Work order:
Only the lines that hold "make" should be in the answer, each copied from the data below.

Records provided:
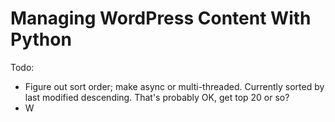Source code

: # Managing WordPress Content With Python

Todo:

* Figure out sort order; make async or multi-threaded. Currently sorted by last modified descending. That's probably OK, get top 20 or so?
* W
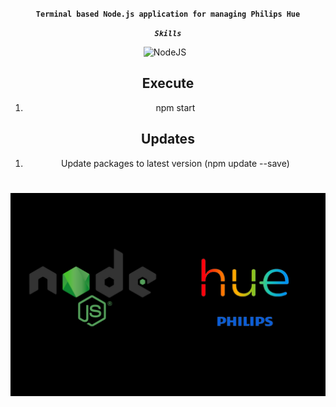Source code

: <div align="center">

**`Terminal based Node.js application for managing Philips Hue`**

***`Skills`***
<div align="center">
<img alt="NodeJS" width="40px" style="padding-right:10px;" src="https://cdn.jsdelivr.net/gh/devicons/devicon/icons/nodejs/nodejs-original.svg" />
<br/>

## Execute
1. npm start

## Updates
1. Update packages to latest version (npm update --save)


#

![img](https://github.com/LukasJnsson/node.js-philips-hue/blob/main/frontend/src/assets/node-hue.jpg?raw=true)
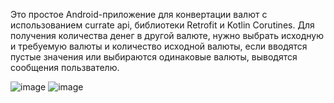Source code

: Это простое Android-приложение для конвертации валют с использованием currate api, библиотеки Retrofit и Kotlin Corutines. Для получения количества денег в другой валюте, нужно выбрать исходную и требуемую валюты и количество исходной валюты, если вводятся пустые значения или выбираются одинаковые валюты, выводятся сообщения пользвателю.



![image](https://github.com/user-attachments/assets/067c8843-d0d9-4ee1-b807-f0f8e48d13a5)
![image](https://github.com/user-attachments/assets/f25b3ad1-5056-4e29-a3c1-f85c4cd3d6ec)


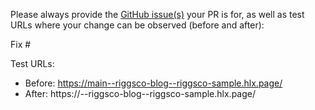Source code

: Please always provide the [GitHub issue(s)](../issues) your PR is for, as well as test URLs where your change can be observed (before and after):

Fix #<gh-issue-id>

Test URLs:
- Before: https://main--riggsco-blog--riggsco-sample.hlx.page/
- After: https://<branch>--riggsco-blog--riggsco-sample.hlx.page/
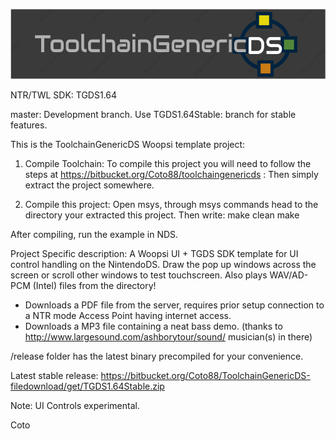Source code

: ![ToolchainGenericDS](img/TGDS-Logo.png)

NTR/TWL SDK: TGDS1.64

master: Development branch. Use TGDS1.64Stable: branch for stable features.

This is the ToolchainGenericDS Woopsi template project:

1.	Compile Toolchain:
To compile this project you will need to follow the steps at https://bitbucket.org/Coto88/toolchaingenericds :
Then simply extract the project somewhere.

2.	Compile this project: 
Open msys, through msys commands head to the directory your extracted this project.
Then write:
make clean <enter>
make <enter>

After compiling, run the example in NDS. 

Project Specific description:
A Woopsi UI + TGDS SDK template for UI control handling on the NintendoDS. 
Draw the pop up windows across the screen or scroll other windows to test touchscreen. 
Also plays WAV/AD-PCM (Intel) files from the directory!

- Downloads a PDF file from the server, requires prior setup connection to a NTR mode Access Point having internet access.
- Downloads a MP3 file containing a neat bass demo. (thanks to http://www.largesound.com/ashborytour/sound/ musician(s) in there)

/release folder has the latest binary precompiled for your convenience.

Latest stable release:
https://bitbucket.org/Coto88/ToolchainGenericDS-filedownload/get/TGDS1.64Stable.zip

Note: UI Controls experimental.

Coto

...

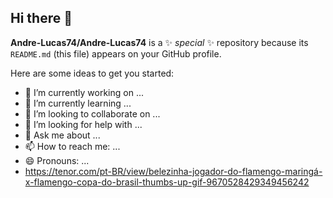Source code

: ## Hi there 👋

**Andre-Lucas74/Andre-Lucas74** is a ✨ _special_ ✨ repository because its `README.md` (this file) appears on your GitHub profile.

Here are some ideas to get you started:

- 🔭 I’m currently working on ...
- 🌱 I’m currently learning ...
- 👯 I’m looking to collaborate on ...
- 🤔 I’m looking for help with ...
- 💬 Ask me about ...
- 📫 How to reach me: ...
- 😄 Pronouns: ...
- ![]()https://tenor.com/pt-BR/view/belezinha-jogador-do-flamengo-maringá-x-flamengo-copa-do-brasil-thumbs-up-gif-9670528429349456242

Answer area:
* Figure out sort order; make async or multi-threaded. Currently sorted by last modified descending. That's probably OK, get top 20 or so?
make clean <enter>
make <enter>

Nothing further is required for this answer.